Welcome to The CITE -- a blog on Course materials, Innovation, and Technology in Education, created by Mark Nelson and now part of the Publications Department of the National Association of College Stores. CITE is a pun with multiple meanings - referring to cite as in citation, something people reference; site as in location, website, or place people go to; and sight as in foresight or looking ahead to what is coming. Comments, discussion, feedback and ideas are welcome.

Tuesday, May 29, 2012

Debating the Right Price for E-Books

There’s clearly a cost associated with producing an e-book, but does anyone, other than publishers, really care?

Author Chuck Wendig makes that case on his blog, terribleminds, while Matthew Ingram said e-book costs don’t matter in GigaOm and Mike Masnick wrote that nobody cares about the “fixed costs of books, movies, whatever” in his TechDirt blog.
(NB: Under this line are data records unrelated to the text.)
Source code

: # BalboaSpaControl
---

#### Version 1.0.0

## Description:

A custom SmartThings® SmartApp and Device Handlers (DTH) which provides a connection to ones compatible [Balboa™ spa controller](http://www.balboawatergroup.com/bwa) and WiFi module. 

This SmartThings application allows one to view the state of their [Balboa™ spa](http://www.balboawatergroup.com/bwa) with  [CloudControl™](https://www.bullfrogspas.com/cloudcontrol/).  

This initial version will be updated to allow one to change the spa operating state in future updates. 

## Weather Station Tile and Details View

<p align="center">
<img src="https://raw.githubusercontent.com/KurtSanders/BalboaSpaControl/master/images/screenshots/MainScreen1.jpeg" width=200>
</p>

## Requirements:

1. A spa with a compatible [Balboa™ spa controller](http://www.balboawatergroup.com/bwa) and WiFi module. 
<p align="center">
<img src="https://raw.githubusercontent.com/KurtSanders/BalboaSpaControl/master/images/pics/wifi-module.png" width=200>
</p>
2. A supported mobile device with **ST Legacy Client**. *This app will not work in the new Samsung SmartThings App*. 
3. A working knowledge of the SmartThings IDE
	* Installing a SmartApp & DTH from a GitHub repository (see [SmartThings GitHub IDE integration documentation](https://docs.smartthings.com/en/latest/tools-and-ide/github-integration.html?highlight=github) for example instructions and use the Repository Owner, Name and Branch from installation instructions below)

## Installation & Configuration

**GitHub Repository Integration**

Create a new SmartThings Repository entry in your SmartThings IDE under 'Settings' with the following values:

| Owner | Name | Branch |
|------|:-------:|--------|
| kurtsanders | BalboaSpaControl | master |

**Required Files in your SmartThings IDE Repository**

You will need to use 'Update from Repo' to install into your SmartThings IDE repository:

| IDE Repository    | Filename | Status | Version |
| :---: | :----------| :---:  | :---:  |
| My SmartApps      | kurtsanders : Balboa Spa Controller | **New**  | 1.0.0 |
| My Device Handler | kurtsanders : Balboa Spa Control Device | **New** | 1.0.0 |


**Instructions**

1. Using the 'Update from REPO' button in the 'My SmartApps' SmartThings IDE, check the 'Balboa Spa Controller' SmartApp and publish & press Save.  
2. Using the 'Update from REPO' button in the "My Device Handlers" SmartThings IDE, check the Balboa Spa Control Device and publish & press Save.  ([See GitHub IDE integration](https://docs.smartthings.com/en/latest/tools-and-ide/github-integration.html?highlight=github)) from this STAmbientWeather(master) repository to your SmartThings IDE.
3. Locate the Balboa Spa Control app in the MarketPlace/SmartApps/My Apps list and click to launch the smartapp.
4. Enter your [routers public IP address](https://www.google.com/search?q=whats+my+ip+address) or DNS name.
It’s not hard to see their point, considering Amazon’s aggressive e-book pricing policies, coupled with the assumption many consumers have that publishers have cut their manufacturing and distribution costs yet are still trying to keep e-book prices near that of a printed book.

But there are real costs of publishing that can’t be brushed aside so easily, according to Ryan Chittum, deputy editor of the business section in the Columbia Journalism Review. It’s a balancing act between paying expenses and offering a price consumers are willing to pay.

“In reality, as in theory, the market for books is only so big—we only have so much time—so a 99-cent price point might move a lot of units, but not enough to justify the cost of production,” Chittum wrote. “Obviously, a $50 price point would crush sales and also bring in much less revenue overall.”

The thing is, e-book pricing really isn’t different from any other pricing strategy. Consumers always look for the best price and a good value. It’s up to the publishing industry to find a way to deliver that value and make money at the same time.